This version of AA remains to give the smoothest result (especially when moving) by far in my opinion, so I was wondering, is this a Post-process effect that we can add?
What I can see from the Three.js example is that it uses features from SSAA, and I’ve read it’s pretty much one of the more complicated AA techniques out there. So I’m wondering, has this been thought of before but that it’s not something easy to add?
i don’t think our solution will work here. What we are doing is a more simple approach. I would call it “progressive enhancement using multi sampling”. We only enable it if the user is not intracting with the scene to improve the quality of the “static” image. As soon as the user starts the interaction again we disable it and fallback to hardware anti aliasing.

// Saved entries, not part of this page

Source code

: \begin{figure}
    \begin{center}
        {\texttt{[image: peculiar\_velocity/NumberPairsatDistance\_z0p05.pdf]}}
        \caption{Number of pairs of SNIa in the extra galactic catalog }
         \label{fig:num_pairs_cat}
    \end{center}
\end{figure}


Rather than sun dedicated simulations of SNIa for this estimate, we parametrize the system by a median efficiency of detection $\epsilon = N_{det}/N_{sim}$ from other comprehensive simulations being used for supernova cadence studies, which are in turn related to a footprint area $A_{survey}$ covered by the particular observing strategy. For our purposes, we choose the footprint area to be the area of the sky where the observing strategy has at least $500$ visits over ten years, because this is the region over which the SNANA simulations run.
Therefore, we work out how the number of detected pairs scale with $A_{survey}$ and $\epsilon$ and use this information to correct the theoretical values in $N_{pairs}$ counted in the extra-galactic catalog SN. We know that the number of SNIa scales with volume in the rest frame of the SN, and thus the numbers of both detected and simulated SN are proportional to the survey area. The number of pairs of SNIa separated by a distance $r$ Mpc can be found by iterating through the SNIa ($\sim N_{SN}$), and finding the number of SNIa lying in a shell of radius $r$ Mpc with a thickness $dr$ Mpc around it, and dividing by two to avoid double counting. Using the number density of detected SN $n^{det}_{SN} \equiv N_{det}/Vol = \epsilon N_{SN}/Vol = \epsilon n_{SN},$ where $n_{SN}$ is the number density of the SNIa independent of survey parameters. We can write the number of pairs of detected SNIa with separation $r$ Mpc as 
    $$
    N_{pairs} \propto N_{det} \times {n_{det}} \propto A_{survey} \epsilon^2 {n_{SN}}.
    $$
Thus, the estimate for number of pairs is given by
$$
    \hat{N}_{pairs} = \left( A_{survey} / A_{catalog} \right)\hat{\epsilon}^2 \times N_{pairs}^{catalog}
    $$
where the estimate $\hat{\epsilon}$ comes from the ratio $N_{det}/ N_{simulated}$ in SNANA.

If we would enabled it while the user is moving an object for example we would see very strong ghosting (like motion blur).

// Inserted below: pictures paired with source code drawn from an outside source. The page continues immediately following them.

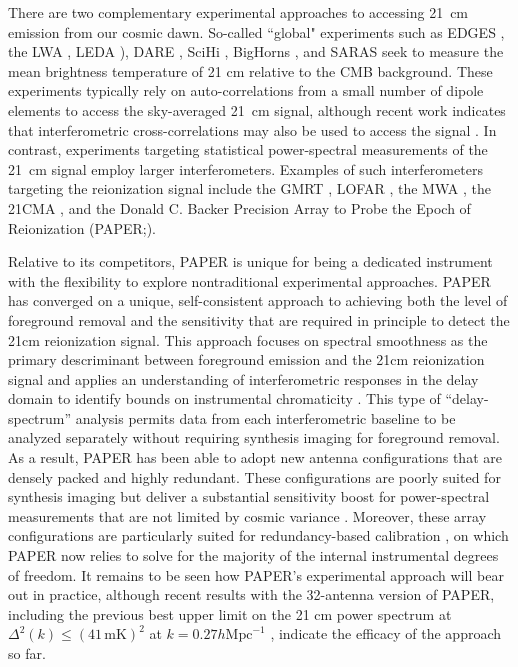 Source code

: \documentclass[twocolumn,numberedappendix]{emulateapj} \shorttitle{PSA64}
\begin{document}
There are two complementary experimental approaches to accessing 21~cm emission from
our cosmic dawn.  So-called ``global" experiments such as 
EDGES \citep{bowman_et_al2010}, 
the LWA \citep{ellingson_et_al2013},
LEDA \citep{greenhill_bernardi2012}), 
DARE \citep{burns_et_al2012}, 
SciHi \cite{tabitha_et_al2014}, 
BigHorns \citep{sokolowski_et_al2015},
and SARAS \citep{patra_et_al2015} 
seek to measure the
mean brightness temperature of 21 cm relative to the CMB background. These experiments
typically rely on auto-correlations from a small number of dipole elements to access
the sky-averaged 21~cm signal, although recent work indicates
that interferometric cross-correlations may also be used to access the signal
\citep{presley_et_al2015,vedantham_et_al2015}.
In contrast, experiments targeting statistical power-spectral measurements of the 21~cm
signal employ larger interferometers.  Examples of such interferometers targeting
the reionization signal include
the GMRT \citep{paciga_et_al2013},
LOFAR \citep{van_haarlem_et_al2013},
the MWA \citep{tingay_et_al2013},
the 21CMA \citep{peterson_et_al2004,wu2009},
and the Donald C. Backer Precision Array to Probe the Epoch of Reionization (PAPER;\citealt{parsons_et_al2010}). 

Relative to its competitors, PAPER is unique for being a dedicated instrument with the flexibility
to explore nontraditional experimental approaches.  PAPER has converged on a unique, self-consistent
approach to achieving both the level of foreground removal and the sensitivity that are required in principle
to detect the 21cm reionization signal.  This approach focuses on spectral smoothness as the primary
descriminant between foreground emission and the 21cm reionization signal  and applies an understanding
of interferometric responses in the delay domain to identify bounds on instrumental chromaticity 
\citep{parsons_et_al2012b}.  This type of ``delay-spectrum'' analysis permits data from each 
interferometric baseline
to be analyzed separately without requiring synthesis imaging for foreground removal.  As a result, PAPER has
been able to adopt new antenna configurations that are densely packed and highly redundant.
These configurations are poorly suited for synthesis imaging but
deliver a substantial sensitivity boost for power-spectral measurements that are not limited by
cosmic variance \citep{parsons_et_al2012a}.  Moreover, these array configurations are particularly suited
for redundancy-based calibration \citep{liu_et_al2010,wieringa1992,zheng_et_al2014}, on which PAPER
now relies to solve for the majority of the internal instrumental degrees of freedom.
It remains to be seen how PAPER's experimental approach will bear out in
practice, although recent results with the 32-antenna version of PAPER, including the previous best upper 
limit on the 21 cm power spectrum at $\Delta^2 (k) \leq (41\,\textrm{mK})^{2}$ at 
$k=0.27 h \text{Mpc}^{-1}$ \citep{parsons_et_al2014}, indicate the efficacy of the approach so far.
\end{document}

Our solution works like this:
between render frames we modify the camera projection matrix to create a subpixel camera jitter
using post processing we store the current render frame and combine it later with the next camera frame
By the way we are doing the same thing to create high quality soft shadows which have very less hardware requirements (mobile support)
You just have to move the shadow light between camera frames.
In my case I’d prefer to use an AA solution that works even while moving the camera, just like the three.js sample.
Does one of you have any idea how difficult it would be to port it over to BabylonJS? The most tricky part I think would be to use the SSAA features inside the custom TAA pass.